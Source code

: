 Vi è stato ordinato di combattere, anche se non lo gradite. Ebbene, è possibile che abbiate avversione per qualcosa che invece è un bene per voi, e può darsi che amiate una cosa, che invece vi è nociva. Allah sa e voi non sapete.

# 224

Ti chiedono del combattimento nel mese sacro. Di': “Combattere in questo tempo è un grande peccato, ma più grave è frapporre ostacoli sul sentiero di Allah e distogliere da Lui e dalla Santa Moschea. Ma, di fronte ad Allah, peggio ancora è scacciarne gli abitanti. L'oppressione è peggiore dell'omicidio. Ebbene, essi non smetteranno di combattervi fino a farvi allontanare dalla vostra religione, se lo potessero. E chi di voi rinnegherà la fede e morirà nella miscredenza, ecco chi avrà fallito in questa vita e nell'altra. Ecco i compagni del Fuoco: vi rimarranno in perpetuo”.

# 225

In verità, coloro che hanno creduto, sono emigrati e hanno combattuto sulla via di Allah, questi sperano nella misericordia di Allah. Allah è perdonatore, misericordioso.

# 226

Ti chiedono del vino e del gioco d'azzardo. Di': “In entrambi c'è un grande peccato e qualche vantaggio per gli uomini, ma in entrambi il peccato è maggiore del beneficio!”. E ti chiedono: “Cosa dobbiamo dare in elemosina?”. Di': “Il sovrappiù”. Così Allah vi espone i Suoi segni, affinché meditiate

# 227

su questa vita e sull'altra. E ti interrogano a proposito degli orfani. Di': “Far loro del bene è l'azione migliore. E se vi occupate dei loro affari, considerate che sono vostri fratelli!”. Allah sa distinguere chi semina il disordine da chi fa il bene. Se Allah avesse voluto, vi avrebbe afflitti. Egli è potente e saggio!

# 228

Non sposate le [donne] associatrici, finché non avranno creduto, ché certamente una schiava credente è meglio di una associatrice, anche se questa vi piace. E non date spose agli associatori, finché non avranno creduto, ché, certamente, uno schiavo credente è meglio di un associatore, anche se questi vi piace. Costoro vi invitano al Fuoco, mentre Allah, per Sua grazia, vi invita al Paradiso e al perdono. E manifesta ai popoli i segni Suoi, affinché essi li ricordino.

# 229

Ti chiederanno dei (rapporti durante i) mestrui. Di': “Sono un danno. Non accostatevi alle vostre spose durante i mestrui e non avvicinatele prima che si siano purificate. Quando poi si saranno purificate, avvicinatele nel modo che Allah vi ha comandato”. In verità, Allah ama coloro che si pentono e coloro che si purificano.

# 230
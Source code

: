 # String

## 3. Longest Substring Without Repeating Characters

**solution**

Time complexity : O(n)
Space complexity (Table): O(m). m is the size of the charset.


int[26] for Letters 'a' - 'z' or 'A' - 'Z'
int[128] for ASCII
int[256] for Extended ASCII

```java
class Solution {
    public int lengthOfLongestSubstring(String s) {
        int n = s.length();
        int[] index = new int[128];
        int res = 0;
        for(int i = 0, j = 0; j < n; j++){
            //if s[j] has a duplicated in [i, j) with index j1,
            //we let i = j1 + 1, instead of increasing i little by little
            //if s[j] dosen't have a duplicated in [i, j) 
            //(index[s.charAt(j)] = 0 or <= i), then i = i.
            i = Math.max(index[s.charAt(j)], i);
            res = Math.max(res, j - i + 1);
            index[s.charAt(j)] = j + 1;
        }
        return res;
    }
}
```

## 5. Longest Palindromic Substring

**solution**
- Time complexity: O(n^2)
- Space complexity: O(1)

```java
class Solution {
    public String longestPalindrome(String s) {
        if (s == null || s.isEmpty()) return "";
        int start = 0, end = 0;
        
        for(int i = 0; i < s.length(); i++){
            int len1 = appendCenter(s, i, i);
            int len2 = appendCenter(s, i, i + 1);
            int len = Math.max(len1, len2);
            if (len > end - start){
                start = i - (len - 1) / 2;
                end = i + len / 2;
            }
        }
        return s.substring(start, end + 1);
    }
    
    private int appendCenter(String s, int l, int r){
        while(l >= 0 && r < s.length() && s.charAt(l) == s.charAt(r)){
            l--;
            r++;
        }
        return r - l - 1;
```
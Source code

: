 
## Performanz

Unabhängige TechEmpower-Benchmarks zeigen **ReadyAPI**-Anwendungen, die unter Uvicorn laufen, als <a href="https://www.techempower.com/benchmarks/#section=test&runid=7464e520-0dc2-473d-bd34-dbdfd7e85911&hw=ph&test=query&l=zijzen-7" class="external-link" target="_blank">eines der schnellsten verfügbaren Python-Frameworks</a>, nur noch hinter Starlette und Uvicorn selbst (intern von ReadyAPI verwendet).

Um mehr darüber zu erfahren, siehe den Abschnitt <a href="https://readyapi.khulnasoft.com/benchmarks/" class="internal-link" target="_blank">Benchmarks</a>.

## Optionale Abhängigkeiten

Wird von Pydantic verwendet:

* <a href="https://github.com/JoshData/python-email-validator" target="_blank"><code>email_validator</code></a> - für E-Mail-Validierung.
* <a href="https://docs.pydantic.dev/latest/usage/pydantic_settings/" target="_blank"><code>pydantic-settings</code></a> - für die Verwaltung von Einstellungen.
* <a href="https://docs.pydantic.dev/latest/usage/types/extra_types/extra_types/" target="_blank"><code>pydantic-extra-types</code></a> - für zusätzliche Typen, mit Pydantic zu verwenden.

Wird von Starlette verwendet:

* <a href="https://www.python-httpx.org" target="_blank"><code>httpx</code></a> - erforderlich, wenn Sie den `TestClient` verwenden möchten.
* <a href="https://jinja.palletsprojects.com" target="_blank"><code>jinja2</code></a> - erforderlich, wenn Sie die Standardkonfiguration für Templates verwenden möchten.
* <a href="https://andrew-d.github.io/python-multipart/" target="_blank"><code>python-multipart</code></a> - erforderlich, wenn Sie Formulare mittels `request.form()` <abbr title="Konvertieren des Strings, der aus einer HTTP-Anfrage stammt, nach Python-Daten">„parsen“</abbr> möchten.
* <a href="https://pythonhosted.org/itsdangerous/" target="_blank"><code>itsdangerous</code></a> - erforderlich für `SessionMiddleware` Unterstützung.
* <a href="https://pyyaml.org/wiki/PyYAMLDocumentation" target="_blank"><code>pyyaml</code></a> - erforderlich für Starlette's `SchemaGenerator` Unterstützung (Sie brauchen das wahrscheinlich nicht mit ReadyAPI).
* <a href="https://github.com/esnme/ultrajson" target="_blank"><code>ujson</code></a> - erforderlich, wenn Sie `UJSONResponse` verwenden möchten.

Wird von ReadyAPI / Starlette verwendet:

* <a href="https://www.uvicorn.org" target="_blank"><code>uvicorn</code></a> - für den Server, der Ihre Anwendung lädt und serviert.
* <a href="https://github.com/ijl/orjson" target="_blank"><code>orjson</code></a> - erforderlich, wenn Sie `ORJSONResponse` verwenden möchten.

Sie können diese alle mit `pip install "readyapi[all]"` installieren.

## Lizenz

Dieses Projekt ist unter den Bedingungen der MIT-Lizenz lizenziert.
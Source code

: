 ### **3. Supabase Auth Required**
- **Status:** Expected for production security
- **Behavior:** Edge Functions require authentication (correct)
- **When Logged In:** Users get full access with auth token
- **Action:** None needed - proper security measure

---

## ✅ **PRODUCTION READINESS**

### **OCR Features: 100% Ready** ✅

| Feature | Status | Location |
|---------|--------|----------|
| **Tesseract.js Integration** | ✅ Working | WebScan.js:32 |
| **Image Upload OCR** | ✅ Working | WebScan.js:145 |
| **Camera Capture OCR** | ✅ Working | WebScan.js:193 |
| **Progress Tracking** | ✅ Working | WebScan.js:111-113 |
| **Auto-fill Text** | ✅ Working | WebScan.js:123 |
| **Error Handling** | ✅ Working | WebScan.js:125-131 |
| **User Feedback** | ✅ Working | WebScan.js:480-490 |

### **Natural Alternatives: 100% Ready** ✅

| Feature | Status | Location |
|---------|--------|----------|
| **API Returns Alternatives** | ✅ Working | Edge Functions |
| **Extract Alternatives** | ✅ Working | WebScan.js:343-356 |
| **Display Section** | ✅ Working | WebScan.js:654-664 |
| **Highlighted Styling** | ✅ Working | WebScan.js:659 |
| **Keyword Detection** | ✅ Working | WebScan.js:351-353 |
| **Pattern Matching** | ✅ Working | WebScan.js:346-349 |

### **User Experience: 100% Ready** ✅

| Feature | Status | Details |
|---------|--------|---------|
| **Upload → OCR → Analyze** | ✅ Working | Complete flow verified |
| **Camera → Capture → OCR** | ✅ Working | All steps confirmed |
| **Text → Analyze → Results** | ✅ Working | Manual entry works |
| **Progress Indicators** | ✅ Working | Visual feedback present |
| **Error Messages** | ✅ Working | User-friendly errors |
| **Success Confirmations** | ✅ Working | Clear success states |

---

= = = = =

**Assigned task:** Go through the material above and return each line that holds the word "github".

**Expected output:**
* <a href="https://github.com/JoshData/python-email-validator" target="_blank"><code>email_validator</code></a> - für E-Mail-Validierung.
* <a href="https://andrew-d.github.io/python-multipart/" target="_blank"><code>python-multipart</code></a> - erforderlich, wenn Sie Formulare mittels `request.form()` <abbr title="Konvertieren des Strings, der aus einer HTTP-Anfrage stammt, nach Python-Daten">„parsen“</abbr> möchten.
* <a href="https://github.com/esnme/ultrajson" target="_blank"><code>ujson</code></a> - erforderlich, wenn Sie `UJSONResponse` verwenden möchten.
* <a href="https://github.com/ijl/orjson" target="_blank"><code>orjson</code></a> - erforderlich, wenn Sie `ORJSONResponse` verwenden möchten.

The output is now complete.